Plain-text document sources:
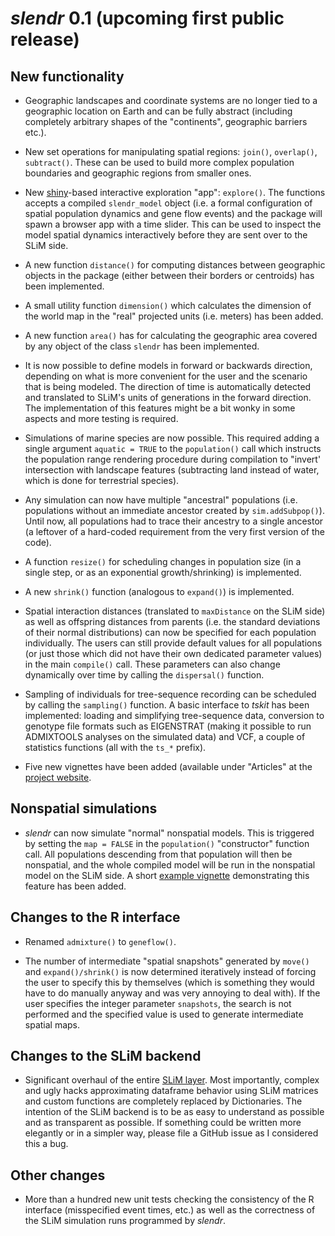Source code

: # *slendr* 0.1 (upcoming first public release)

## New functionality

- Geographic landscapes and coordinate systems are no longer tied to a
  geographic location on Earth and can be fully abstract (including
  completely arbitrary shapes of the "continents", geographic barriers
  etc.).

- New set operations for manipulating spatial regions: `join()`,
  `overlap()`, `subtract()`. These can be used to build more complex
  population boundaries and geographic regions from smaller ones.

- New [shiny](http://shiny.rstudio.com)-based interactive exploration
  "app": `explore()`. The functions accepts a compiled `slendr_model`
  object (i.e. a formal configuration of spatial population dynamics
  and gene flow events) and the package will spawn a browser app with
  a time slider. This can be used to inspect the model spatial
  dynamics interactively before they are sent over to the SLiM side.

-  A new function `distance()` for computing distances between
   geographic objects in the package (either between their borders or
   centroids) has been implemented.

- A small utility function `dimension()` which calculates the
  dimension of the world map in the "real" projected units
  (i.e. meters) has been added.

- A new function `area()` has for calculating the geographic area
  covered by any object of the class `slendr` has been implemented.

- It is now possible to define models in forward or backwards
  direction, depending on what is more convenient for the user and the
  scenario that is being modeled. The direction of time is
  automatically detected and translated to SLiM's units of generations
  in the forward direction. The implementation of this features might
  be a bit wonky in some aspects and more testing is required.

- Simulations of marine species are now possible. This required adding
  a single argument `aquatic = TRUE` to the `population()` call which
  instructs the population range rendering procedure during
  compilation to "invert' intersection with landscape features
  (subtracting land instead of water, which is done for terrestrial
  species).

- Any simulation can now have multiple "ancestral" populations
  (i.e. populations without an immediate ancestor created by
  `sim.addSubpop()`). Until now, all populations had to trace their
  ancestry to a single ancestor (a leftover of a hard-coded
  requirement from the very first version of the code).

- A function `resize()` for scheduling changes in population size (in
  a single step, or as an exponential growth/shrinking) is
  implemented.

- A new `shrink()` function (analogous to `expand()`) is implemented.

- Spatial interaction distances (translated to `maxDistance` on the
  SLiM side) as well as offspring distances from parents (i.e. the
  standard deviations of their normal distributions) can now be
  specified for each population individually. The users can still
  provide default values for all populations (or just those which did
  not have their own dedicated parameter values) in the main
  `compile()` call. These parameters can also change dynamically over
  time by calling the `dispersal()` function.

- Sampling of individuals for tree-sequence recording can be scheduled
  by calling the `sampling()` function. A basic interface to _tskit_
  has been implemented: loading and simplifying tree-sequence data, 
  conversion to genotype file formats such as EIGENSTRAT (making it
  possible to run ADMIXTOOLS analyses on the simulated data) and VCF,
  a couple of statistics functions (all with the `ts_*` prefix).

- Five new vignettes have been added (available under "Articles" at
  the [project website](https://bodkan.net/slendr).

## Nonspatial simulations

- _slendr_ can now simulate "normal" nonspatial models. This is
  triggered by setting the `map = FALSE` in the `population()`
  "constructor" function call. All populations descending from that
  population will then be nonspatial, and the whole compiled model
  will be run in the nonspatial model on the SLiM side. A short
  [example vignette](../articles/nonspatial_models.html) demonstrating
  this feature has been added.

## Changes to the R interface

- Renamed `admixture()` to `geneflow()`.

- The number of intermediate "spatial snapshots" generated by `move()`
  and `expand()/shrink()` is now determined iteratively instead of
  forcing the user to specify this by themselves (which is something
  they would have to do manually anyway and was very annoying to deal
  with). If the user specifies the integer parameter `snapshots`, the
  search is not performed and the specified value is used to generate
  intermediate spatial maps.

## Changes to the SLiM backend

- Significant overhaul of the entire [SLiM
  layer](https://github.com/bodkan/slendr/blob/main/inst/extdata/backend.slim). Most
  importantly, complex and ugly hacks approximating dataframe behavior
  using SLiM matrices and custom functions are completely replaced by
  Dictionaries. The intention of the SLiM backend is to be as easy to
  understand as possible and as transparent as possible. If something
  could be written more elegantly or in a simpler way, please file a
  GitHub issue as I considered this a bug.

## Other changes

- More than a hundred new unit tests checking the consistency of the R
  interface (misspecified event times, etc.) as well as the
  correctness of the SLiM simulation runs programmed by *slendr*.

__Problem statement__
Print all of the data exactly, and do not carry over any pictures.

__Output for this task__
Source code

: # *slendr* 0.1 (upcoming first public release)

## New functionality

- Geographic landscapes and coordinate systems are no longer tied to a
  geographic location on Earth and can be fully abstract (including
  completely arbitrary shapes of the "continents", geographic barriers
  etc.).

- New set operations for manipulating spatial regions: `join()`,
  `overlap()`, `subtract()`. These can be used to build more complex
  population boundaries and geographic regions from smaller ones.

- New [shiny](http://shiny.rstudio.com)-based interactive exploration
  "app": `explore()`. The functions accepts a compiled `slendr_model`
  object (i.e. a formal configuration of spatial population dynamics
  and gene flow events) and the package will spawn a browser app with
  a time slider. This can be used to inspect the model spatial
  dynamics interactively before they are sent over to the SLiM side.

-  A new function `distance()` for computing distances between
   geographic objects in the package (either between their borders or
   centroids) has been implemented.

- A small utility function `dimension()` which calculates the
  dimension of the world map in the "real" projected units
  (i.e. meters) has been added.

- A new function `area()` has for calculating the geographic area
  covered by any object of the class `slendr` has been implemented.

- It is now possible to define models in forward or backwards
  direction, depending on what is more convenient for the user and the
  scenario that is being modeled. The direction of time is
  automatically detected and translated to SLiM's units of generations
  in the forward direction. The implementation of this features might
  be a bit wonky in some aspects and more testing is required.

- Simulations of marine species are now possible. This required adding
  a single argument `aquatic = TRUE` to the `population()` call which
  instructs the population range rendering procedure during
  compilation to "invert' intersection with landscape features
  (subtracting land instead of water, which is done for terrestrial
  species).

- Any simulation can now have multiple "ancestral" populations
  (i.e. populations without an immediate ancestor created by
  `sim.addSubpop()`). Until now, all populations had to trace their
  ancestry to a single ancestor (a leftover of a hard-coded
  requirement from the very first version of the code).

- A function `resize()` for scheduling changes in population size (in
  a single step, or as an exponential growth/shrinking) is
  implemented.

- A new `shrink()` function (analogous to `expand()`) is implemented.

- Spatial interaction distances (translated to `maxDistance` on the
  SLiM side) as well as offspring distances from parents (i.e. the
  standard deviations of their normal distributions) can now be
  specified for each population individually. The users can still
  provide default values for all populations (or just those which did
  not have their own dedicated parameter values) in the main
  `compile()` call. These parameters can also change dynamically over
  time by calling the `dispersal()` function.

- Sampling of individuals for tree-sequence recording can be scheduled
  by calling the `sampling()` function. A basic interface to _tskit_
  has been implemented: loading and simplifying tree-sequence data, 
  conversion to genotype file formats such as EIGENSTRAT (making it
  possible to run ADMIXTOOLS analyses on the simulated data) and VCF,
  a couple of statistics functions (all with the `ts_*` prefix).

- Five new vignettes have been added (available under "Articles" at
  the [project website](https://bodkan.net/slendr).

## Nonspatial simulations

- _slendr_ can now simulate "normal" nonspatial models. This is
  triggered by setting the `map = FALSE` in the `population()`
  "constructor" function call. All populations descending from that
  population will then be nonspatial, and the whole compiled model
  will be run in the nonspatial model on the SLiM side. A short
  [example vignette](../articles/nonspatial_models.html) demonstrating
  this feature has been added.

## Changes to the R interface

- Renamed `admixture()` to `geneflow()`.

- The number of intermediate "spatial snapshots" generated by `move()`
  and `expand()/shrink()` is now determined iteratively instead of
  forcing the user to specify this by themselves (which is something
  they would have to do manually anyway and was very annoying to deal
  with). If the user specifies the integer parameter `snapshots`, the
  search is not performed and the specified value is used to generate
  intermediate spatial maps.

## Changes to the SLiM backend

- Significant overhaul of the entire [SLiM
  layer](https://github.com/bodkan/slendr/blob/main/inst/extdata/backend.slim). Most
  importantly, complex and ugly hacks approximating dataframe behavior
  using SLiM matrices and custom functions are completely replaced by
  Dictionaries. The intention of the SLiM backend is to be as easy to
  understand as possible and as transparent as possible. If something
  could be written more elegantly or in a simpler way, please file a
  GitHub issue as I considered this a bug.

## Other changes

- More than a hundred new unit tests checking the consistency of the R
  interface (misspecified event times, etc.) as well as the
  correctness of the SLiM simulation runs programmed by *slendr*.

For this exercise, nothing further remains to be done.